The Home Office is preparing to tell housing departments how to deal with vulnerable victims of anti-social behaviour in the wake of the Fiona Pilkington case.
The news emerged as prime minister Gordon Brown said victims of anti-social behaviour should be given a ‘guarantee of protection’, at a meeting on Monday.
The Home Office is drawing up guidance, which will also be aimed at other agencies working with witnesses and victims, with help from practitioners including the police, councils and social landlords. Draft guidance could be out in the next few weeks.
Ms Pilkington, from Leicestershire, killed herself and her 18-year-old disabled daughter Francecca Hardwick in October 2007 after suffering years of abuse from youths.
Hinckley and Bosworth Council, the landlords of one of the families accused of harassing Ms Pilkington, has admitted better information sharing would have seen more concerted action to protect the family. It said it had since improved its systems.
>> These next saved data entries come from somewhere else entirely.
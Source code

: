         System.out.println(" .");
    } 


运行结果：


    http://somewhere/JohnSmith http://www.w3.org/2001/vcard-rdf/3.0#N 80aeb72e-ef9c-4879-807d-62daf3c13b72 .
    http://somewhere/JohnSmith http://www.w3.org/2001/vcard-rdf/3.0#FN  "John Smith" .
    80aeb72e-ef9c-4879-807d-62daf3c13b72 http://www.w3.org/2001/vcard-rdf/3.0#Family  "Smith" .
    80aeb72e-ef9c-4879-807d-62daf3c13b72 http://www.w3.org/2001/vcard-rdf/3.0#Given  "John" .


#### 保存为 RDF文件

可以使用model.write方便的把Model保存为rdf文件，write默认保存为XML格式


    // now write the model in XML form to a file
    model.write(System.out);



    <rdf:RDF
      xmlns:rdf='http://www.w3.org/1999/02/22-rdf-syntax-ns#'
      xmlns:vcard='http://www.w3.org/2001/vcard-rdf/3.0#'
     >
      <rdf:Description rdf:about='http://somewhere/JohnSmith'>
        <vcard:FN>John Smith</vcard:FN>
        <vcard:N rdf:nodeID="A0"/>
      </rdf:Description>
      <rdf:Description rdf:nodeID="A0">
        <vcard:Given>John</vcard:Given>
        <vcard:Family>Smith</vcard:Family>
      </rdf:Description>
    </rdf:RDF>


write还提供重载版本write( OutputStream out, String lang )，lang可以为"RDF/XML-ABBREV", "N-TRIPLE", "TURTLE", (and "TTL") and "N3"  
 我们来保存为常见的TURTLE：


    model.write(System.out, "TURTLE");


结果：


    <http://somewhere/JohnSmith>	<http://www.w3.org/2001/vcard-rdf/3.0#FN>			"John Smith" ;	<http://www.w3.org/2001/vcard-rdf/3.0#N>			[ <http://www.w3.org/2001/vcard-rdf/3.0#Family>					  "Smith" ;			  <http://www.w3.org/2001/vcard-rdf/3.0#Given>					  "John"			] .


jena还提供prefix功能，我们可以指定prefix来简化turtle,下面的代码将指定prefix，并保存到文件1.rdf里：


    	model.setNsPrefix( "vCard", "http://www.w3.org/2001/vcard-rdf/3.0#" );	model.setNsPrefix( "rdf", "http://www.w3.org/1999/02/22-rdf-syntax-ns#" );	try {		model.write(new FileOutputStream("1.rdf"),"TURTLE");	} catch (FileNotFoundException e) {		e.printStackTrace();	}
The guidance is expected to look at how to identify vulnerable people in anti-social behaviour cases and assess the risks they face. It will also emphasise that victims and witnesses should be the focus of every agency’s work on anti-social behaviour.
Eamon Lynch, head of policy at the Social Landlords Crime and Nuisance Group, said: ‘If it is partnership guidance, it should both engage and be operable by all the key players, including housing associations.
‘The idea has to be to prevent as far as possible people falling through the gaps between partners because they are not effectively joined up, as in the Pilkington case.’
Meanwhile, speaking at Reading Town Hall Mr Brown said he wanted legislation in the next parliamentary session enabling victims to get an injunction against perpetrators if an agency had failed to deal with the anti-social behaviour. Mr Brown said the legal costs for the injunction would be met by the agency which had failed to help the victim.
The Home Office is also drawing up guidance to help organisations use new anti-gang injunctions.
The move follows a Court of Appeal ruling that Birmingham Council could not use civil injunctions against two alleged gang members, in October 2008. The orders, which the council used instead of anti-social behaviour orders, would have restricted the movements of the pair.